I recently downloaded a free mobile app developed and offered to customers by our power provider. Among other things, it allows the bill payer to regularly monitor household electricity use, looking back at the peaks and troughs of consumption, as well as forecasting total use for a month.
In the past we, like a high percentage of users I imagine, have simply received an invoice, rolled our eyes when costs were higher than expected, paid up and lived in hope the following month's bill might be less.
The beauty of the new app is we can now look in more detail at where the peaks were and be a little more proactive in trying to reduce waste in the future.
For oldies like us, regular monitoring is more out of interest than anything else, but even for a single couple living in an average-size home, the highs and lows can be quite dramatic.

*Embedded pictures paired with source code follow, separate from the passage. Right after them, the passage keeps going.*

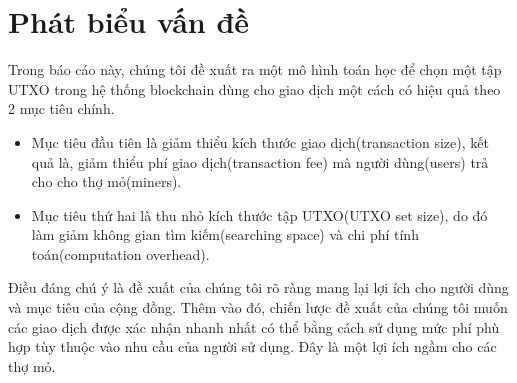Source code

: \section{Phát biểu vấn đề}\label{fornul}

Trong báo cáo này, chúng tôi đề xuất ra một mô hình toán học để chọn một tập UTXO trong hệ thống blockchain dùng cho giao dịch một cách có hiệu quả theo 2 mục tiêu chính.

\begin{itemize}
    \item Mục tiêu đầu tiên là giảm thiểu kích thước giao dịch(transaction size), kết quả là, giảm thiểu phí giao dịch(transaction fee) mà người dùng(users) trả cho cho thợ mỏ(miners).
    \item Mục tiêu thứ hai là thu nhỏ kích thước tập UTXO(UTXO set size), do đó làm giảm không gian tìm kiếm(searching space) và chi phí tính toán(computation overhead).
\end{itemize}

Điều đáng chú ý là đề xuất của chúng tôi rõ ràng mang lại lợi ích cho người dùng và mục tiêu của cộng đồng. Thêm vào đó, chiến lược đề xuất của chúng tôi muốn các giao dịch được xác nhận nhanh nhất có thể bằng cách sử dụng mức phí phù hợp tùy thuộc vào nhu cầu của người sử dụng. Đây là một lợi ích ngầm cho các thợ mỏ.\par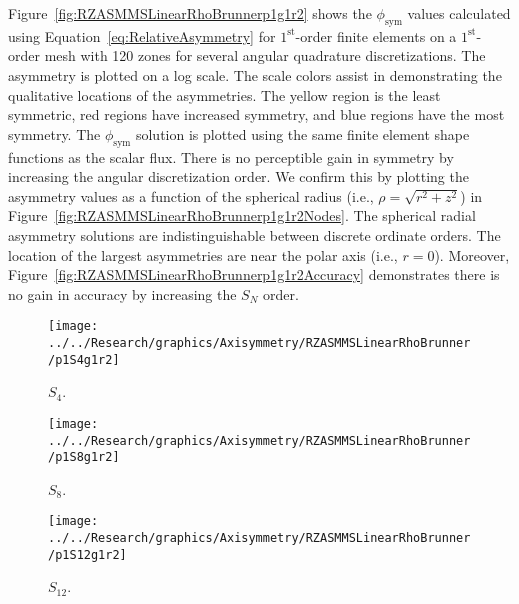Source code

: \documentclass[12pt]{article}
\begin{document}
Figure~\ref{fig:RZASMMSLinearRhoBrunnerp1g1r2} shows the $\phi_\text{sym}$ values calculated using Equation~\ref{eq:RelativeAsymmetry} for $1^\text{st}$-order finite elements on a $1^\text{st}$-order mesh with 120 zones for several angular quadrature discretizations. The asymmetry is plotted on a log scale. The scale colors assist in demonstrating the qualitative locations of the asymmetries. The yellow region is the least symmetric, red regions have increased symmetry, and blue regions have the most symmetry. The $\phi_\text{sym}$ solution is plotted using the same finite element shape functions as the scalar flux. There is no perceptible gain in symmetry by increasing the angular discretization order. We confirm this by plotting the asymmetry values as a function of the spherical radius (i.e., $\rho=\sqrt{r^2+z^2}$) in Figure~\ref{fig:RZASMMSLinearRhoBrunnerp1g1r2Nodes}. The spherical radial asymmetry solutions are indistinguishable between discrete ordinate orders. The location of the largest asymmetries are near the polar axis (i.e., $r=0$). Moreover, Figure~\ref{fig:RZASMMSLinearRhoBrunnerp1g1r2Accuracy} demonstrates there is no gain in accuracy by increasing the $S_N$ order.

\begin{sidewaysfigure}[!htb]
\centering
\begin{subfigure}{0.33\textwidth}
\texttt{[image: ../../Research/graphics/Axisymmetry/RZASMMSLinearRhoBrunner/p1S4g1r2]}
\caption{$S_4$.}
\end{subfigure}%
\begin{subfigure}{0.33\textwidth}
\texttt{[image: ../../Research/graphics/Axisymmetry/RZASMMSLinearRhoBrunner/p1S8g1r2]}
\caption{$S_8$.}
\end{subfigure}%
\begin{subfigure}{0.33\textwidth}
\texttt{[image: ../../Research/graphics/Axisymmetry/RZASMMSLinearRhoBrunner/p1S12g1r2]}
\caption{$S_{12}$.}
\end{subfigure}
\caption{Relative asymmetry for $1^\text{st}$-order finite elements on a $1^\text{st}$-order mesh for given order of level-symmetric angular quadrature.}
\label{fig:RZASMMSLinearRhoBrunnerp1g1r2}
\end{sidewaysfigure}
\end{document}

Families must face even bigger spikes, especially in winter when lights, heated towel rails, washing machines, clothes dryers and heat pumps are in use.
It started me thinking about motor vehicle ownership and how we simply take for granted most of those ongoing costs. Like electricity use, there must be opportunities to reduce our motoring expenses if we take the time to break down some of the individual costs?
So, to help kick things off, listed below are a few areas where dollar savings could be made:
Talk to your provider about the policy you have, the costs and who in the family is covered. Have circumstances changed that might reduce costs? Are there any loyalty discounts you may be missing out on? Don't be afraid to ring around and ask for quotes from other providers as well, you may well get quotes at a far better rate.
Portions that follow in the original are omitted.